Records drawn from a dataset
____

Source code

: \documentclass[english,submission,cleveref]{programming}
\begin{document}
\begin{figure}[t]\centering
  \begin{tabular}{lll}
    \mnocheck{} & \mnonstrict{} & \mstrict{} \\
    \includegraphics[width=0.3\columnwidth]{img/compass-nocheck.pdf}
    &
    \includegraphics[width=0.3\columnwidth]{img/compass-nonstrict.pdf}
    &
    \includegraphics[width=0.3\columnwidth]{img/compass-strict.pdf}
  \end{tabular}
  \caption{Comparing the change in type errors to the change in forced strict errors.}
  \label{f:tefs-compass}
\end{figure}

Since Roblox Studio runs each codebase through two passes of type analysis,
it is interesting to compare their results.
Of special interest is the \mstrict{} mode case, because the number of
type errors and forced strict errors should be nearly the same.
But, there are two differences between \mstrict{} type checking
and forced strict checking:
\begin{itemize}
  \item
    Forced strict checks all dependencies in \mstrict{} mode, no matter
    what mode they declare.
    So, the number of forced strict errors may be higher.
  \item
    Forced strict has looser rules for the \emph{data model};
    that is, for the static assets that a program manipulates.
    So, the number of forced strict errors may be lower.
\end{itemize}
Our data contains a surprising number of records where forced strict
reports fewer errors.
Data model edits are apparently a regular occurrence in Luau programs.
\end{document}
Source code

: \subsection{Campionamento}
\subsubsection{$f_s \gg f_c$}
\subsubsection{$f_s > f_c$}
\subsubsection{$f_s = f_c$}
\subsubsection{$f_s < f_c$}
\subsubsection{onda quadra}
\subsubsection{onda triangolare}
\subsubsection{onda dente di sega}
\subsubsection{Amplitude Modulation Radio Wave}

____

• WHAT THE EXERCISE ASKS
Go through the data above and find the lines with the word "columnwidth". Copy each of those lines.

• TASK OUTPUT
    \includegraphics[width=0.3\columnwidth]{img/compass-nocheck.pdf}
    \includegraphics[width=0.3\columnwidth]{img/compass-nonstrict.pdf}
    \includegraphics[width=0.3\columnwidth]{img/compass-strict.pdf}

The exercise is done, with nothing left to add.